La militante sahraouie Sultana Khaya et sa famille sont de fait assignées à résidence depuis plus de six mois à Boujdour, au Sahara occidental. Les autorités ne l’ont toujours pas inculpée.

Le 12 mai, des dizaines de membres des forces de sécurité, le visage masqué, ont fait irruption au domicile de Sultana Khaya, l’ont agressée, ont tenté de la violer et ont violé sa sœur.

Les autorités doivent agir immédiatement pour protéger Sultana Khaya et sa famille contre de nouvelles agressions, lever l’assignation à résidence et ouvrir sans délai une enquête sur cette tentative de viol, ce viol et cette agression.

Dans la matinée du 10 mai, les forces de sécurité, après avoir fait irruption au domicile de Sultana Khaya, ont arrêté trois militants : Babouzid Mohammed Saaed Labhi, président du Collectif des défenseurs sahraouis des droits de l’homme (CODESA), Salek Baber et Khaled Boufraya. Plusieurs semaines auparavant, ceux-ci avaient réussi à se faufiler dans la maison malgré la surveillance des forces de sécurité pour venir apporter leur soutien à Sultana Khaya et à sa famille, qui se sentaient en danger. Après avoir appréhendé ces militants le 10 mai, les forces de sécurité les ont torturés pendant plusieurs heures, puis les ont abandonnés dans le désert.

Présidente d’une organisation appelée Ligue pour la défense des droits humains et contre le pillage des ressources naturelles, Sultana Khaya est connue pour militer haut et fort, de façon pacifique, afin d’obtenir que le droit du peuple sahraoui à l’autodétermination soit respecté. La détention illégale de cette femme et de sa famille s’inscrit dans le contexte de la vaste répression exercée par les autorités marocaines contre les militantes et militants sahraouis et les voix critiques au Sahara occidental, répression qui a pris de l’ampleur à la suite d’affrontements entre le Maroc et le Front Polisario en novembre 2020. Un nombre croissant de militants sahraouis ont été soumis à des attaques ciblées ces derniers mois par les forces de sécurité, loin de l’attention des médias internationaux.

En vertu du droit international relatif aux droits humains, l’assignation à résidence constitue une forme de détention et certaines garanties doivent être observées pour qu’elle soit considérée comme légale. Selon l’Observation générale n° 35 du Comité des droits de l’homme des Nations unies sur l’article 9 du Pacte international relatif aux droits civils et politiques, la privation de liberté, y compris l’assignation à résidence, doit être non arbitraire, se dérouler dans le respect du droit et permettre un contrôle juridictionnel significatif et rapide de la détention. La privation de liberté, y compris sous la forme d’une assignation à résidence, est arbitraire lorsqu’elle résulte de l’exercice de droits humains, y compris les droits à la liberté d’expression, d’association et de réunion pacifique.
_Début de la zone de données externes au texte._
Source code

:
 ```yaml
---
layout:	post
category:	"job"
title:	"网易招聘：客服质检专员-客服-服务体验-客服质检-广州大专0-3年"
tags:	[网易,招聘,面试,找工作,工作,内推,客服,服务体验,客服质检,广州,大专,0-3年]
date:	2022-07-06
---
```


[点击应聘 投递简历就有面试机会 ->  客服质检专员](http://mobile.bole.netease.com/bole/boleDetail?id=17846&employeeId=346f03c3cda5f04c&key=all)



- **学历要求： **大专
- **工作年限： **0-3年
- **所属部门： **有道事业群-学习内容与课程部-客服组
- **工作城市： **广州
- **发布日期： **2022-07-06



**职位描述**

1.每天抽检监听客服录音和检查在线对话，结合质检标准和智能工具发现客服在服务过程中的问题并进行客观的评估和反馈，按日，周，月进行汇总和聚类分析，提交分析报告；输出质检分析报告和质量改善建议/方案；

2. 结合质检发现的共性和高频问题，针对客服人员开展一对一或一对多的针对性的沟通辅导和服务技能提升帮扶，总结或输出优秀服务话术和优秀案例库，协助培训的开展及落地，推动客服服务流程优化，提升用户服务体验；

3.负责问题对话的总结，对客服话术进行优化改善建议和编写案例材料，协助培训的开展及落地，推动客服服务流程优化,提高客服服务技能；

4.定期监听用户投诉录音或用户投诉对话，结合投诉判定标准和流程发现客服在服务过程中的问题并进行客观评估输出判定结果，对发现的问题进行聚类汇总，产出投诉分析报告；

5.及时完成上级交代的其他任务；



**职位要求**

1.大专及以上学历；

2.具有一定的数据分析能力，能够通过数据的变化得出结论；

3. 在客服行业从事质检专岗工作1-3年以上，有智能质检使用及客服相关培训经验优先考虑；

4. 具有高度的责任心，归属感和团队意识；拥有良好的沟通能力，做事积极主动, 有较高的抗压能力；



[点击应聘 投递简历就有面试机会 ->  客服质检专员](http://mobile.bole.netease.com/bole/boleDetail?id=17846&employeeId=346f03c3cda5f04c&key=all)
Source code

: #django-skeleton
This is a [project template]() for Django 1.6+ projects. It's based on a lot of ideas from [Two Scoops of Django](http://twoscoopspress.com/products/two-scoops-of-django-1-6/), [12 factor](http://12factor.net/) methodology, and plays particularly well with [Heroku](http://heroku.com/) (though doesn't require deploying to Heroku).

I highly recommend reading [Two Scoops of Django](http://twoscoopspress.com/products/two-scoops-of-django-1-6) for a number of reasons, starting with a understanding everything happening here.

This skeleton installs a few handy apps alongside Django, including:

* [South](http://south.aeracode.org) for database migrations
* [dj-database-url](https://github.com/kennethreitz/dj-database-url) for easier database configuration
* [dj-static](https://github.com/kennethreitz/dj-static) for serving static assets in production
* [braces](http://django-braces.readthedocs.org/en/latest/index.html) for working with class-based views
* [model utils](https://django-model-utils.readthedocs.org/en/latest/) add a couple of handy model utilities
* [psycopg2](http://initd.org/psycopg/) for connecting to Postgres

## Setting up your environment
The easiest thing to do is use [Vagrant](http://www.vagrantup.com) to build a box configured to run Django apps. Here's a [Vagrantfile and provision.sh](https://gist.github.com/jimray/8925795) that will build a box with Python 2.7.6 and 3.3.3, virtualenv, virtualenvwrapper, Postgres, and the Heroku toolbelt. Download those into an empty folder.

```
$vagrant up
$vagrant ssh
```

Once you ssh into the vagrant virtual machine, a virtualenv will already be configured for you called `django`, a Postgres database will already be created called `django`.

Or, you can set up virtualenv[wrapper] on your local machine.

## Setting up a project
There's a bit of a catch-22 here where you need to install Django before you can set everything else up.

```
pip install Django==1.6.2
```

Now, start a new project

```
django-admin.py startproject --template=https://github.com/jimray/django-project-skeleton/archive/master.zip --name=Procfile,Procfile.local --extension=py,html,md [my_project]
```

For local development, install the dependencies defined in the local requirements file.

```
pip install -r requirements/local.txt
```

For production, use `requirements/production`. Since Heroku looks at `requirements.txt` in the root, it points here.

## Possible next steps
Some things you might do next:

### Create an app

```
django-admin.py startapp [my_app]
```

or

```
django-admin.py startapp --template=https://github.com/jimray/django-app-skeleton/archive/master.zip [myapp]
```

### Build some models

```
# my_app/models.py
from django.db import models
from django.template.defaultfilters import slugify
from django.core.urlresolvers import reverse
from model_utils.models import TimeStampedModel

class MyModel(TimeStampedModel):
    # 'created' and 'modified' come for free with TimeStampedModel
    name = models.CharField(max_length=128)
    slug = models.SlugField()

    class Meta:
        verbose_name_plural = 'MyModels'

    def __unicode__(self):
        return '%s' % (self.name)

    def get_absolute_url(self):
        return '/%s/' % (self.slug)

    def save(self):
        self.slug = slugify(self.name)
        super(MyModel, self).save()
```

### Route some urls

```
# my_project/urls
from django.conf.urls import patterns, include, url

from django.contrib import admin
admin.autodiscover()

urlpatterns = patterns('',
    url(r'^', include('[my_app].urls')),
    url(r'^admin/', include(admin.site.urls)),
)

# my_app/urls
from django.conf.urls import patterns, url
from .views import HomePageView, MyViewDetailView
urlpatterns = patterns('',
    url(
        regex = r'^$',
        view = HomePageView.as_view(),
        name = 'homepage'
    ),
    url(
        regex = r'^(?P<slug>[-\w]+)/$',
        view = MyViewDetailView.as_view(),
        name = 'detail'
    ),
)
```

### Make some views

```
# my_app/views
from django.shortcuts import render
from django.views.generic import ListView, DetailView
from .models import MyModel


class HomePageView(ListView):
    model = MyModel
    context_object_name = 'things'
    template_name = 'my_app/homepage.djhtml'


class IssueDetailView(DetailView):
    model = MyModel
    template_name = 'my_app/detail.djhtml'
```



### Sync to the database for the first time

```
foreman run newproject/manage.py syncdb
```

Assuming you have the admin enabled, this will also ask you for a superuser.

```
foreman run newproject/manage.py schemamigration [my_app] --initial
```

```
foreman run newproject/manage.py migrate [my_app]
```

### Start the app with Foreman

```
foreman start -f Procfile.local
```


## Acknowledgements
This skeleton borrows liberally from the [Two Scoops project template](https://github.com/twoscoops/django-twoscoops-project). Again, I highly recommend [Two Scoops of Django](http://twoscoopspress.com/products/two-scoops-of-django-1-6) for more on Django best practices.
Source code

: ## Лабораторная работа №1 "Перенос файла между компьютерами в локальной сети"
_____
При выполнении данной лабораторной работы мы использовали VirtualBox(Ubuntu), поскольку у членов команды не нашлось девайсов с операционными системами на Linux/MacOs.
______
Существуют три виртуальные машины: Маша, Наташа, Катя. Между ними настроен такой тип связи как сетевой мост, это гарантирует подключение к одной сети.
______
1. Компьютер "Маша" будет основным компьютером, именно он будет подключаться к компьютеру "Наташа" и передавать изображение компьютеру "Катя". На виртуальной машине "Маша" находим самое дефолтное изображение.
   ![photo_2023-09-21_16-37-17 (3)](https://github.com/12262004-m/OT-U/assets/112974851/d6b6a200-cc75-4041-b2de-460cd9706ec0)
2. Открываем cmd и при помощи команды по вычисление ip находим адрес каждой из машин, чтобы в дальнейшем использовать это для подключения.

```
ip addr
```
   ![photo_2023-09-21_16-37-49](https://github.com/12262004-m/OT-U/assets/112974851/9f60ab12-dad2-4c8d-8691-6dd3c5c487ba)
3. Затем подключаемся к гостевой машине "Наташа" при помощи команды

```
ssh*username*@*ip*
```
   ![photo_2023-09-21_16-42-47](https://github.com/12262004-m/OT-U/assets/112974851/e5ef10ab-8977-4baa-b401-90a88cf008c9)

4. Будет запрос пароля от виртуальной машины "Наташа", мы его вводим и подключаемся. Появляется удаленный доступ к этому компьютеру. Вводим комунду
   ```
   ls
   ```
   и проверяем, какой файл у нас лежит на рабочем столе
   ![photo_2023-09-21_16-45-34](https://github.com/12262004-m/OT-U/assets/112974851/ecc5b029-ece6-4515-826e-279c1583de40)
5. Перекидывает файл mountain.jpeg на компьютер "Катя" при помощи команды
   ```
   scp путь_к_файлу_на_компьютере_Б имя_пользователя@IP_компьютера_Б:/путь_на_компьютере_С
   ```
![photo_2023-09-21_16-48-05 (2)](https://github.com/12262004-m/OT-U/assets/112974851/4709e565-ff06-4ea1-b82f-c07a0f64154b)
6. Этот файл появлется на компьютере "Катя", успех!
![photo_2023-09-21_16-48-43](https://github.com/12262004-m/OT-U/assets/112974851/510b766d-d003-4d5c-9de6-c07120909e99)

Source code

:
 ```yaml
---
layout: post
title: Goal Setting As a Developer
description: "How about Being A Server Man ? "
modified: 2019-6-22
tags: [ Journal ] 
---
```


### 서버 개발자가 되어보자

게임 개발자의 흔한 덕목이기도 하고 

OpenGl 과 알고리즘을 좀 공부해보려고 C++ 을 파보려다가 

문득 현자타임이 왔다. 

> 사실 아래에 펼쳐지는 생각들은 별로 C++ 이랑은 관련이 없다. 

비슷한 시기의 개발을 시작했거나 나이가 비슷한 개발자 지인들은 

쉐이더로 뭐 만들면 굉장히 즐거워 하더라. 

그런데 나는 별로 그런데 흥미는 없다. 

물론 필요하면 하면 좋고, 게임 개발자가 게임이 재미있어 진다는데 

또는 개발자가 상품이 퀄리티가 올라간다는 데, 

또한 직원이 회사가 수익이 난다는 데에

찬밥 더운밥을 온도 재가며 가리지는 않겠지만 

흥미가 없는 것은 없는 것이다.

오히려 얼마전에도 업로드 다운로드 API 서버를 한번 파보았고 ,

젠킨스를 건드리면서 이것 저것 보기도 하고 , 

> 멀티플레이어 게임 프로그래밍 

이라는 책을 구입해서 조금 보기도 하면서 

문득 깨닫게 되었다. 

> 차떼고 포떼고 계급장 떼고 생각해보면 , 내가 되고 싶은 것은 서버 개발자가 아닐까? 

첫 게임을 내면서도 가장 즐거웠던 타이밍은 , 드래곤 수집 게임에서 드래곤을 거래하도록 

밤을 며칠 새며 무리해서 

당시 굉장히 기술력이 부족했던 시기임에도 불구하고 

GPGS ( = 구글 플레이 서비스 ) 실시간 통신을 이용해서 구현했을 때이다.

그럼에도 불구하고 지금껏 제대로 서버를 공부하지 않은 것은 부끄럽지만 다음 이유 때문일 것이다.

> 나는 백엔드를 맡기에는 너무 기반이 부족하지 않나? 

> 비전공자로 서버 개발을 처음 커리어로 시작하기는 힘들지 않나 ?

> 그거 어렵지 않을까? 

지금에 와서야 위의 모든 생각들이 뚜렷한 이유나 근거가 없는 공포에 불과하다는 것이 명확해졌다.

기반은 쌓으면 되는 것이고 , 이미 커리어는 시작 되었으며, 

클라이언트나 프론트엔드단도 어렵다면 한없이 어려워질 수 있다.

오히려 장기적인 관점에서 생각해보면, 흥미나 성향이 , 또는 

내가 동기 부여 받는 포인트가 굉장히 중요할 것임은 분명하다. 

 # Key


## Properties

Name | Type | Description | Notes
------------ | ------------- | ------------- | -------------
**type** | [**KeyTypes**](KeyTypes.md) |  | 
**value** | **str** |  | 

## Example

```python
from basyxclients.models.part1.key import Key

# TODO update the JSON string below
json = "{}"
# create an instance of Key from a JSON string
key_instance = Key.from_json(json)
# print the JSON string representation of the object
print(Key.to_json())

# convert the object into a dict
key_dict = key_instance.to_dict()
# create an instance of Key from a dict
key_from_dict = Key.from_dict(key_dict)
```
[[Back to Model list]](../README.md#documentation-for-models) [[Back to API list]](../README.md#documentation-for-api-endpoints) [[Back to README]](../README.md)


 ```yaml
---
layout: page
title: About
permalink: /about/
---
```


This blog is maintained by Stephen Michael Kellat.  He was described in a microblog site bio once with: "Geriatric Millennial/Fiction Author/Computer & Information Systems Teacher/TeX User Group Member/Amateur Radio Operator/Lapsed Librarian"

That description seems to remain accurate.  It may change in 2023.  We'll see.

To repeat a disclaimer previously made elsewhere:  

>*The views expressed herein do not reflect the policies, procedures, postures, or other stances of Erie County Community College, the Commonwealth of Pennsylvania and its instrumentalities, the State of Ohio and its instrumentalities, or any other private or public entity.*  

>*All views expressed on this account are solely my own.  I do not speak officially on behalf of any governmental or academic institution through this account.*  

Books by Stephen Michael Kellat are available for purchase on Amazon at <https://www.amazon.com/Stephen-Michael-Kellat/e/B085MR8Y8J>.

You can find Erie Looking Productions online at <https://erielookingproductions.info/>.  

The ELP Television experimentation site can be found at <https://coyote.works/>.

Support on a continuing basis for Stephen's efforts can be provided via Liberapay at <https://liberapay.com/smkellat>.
Le Sahara occidental fait l’objet d’un litige territorial entre le Maroc, qui a annexé ce territoire en 1975 et revendique sa souveraineté sur celui-ci, et le Front populaire pour la libération de la Saguia el Hamra et du Rio de Oro (Front Polisario), qui appelle à la création d’un État indépendant et a établi un gouvernement autoproclamé, en exil dans les camps de réfugiés de Tindouf (sud-ouest de l’Algérie). Un accord conclu aux Nations unies en 1991, qui a mis fin aux affrontements entre le Maroc et le Front Polisario, requérait l’organisation d’un référendum afin que le peuple du Sahara occidental puisse exercer son droit à l’autodétermination, en choisissant l’indépendance ou l’intégration au Maroc. Le référendum n’a toujours pas eu lieu, du fait de désaccords persistants sur le processus visant à déterminer qui est habilité à voter dans le cadre de cette consultation.

Ces dernières années, l’accès au Sahara occidental est devenu de plus en plus difficile pour les observateurs extérieurs alors que la situation des droits humains continuait à se détériorer. En 2020, les autorités marocaines ont empêché au moins neuf avocats, militants et responsables politiques de se rendre au Sahara occidental. Les journalistes se voient également refuser l’accès à ce territoire, ce qui fait que le combat des militantes et militants des droits humains est très peu couvert. Le Conseil de sécurité des Nations unies n’a pas donné suite aux appels d’Amnesty International et d’autres l’incitant à adjoindre une composante droits humains à la Mission des Nations unies pour l’organisation d’un référendum au Sahara occidental (MINURSO), ce qui permettrait de surveiller les violations des droits humains et d’en rendre compte, comme le font la grande majorité des missions comparables des Nations unies dans le monde.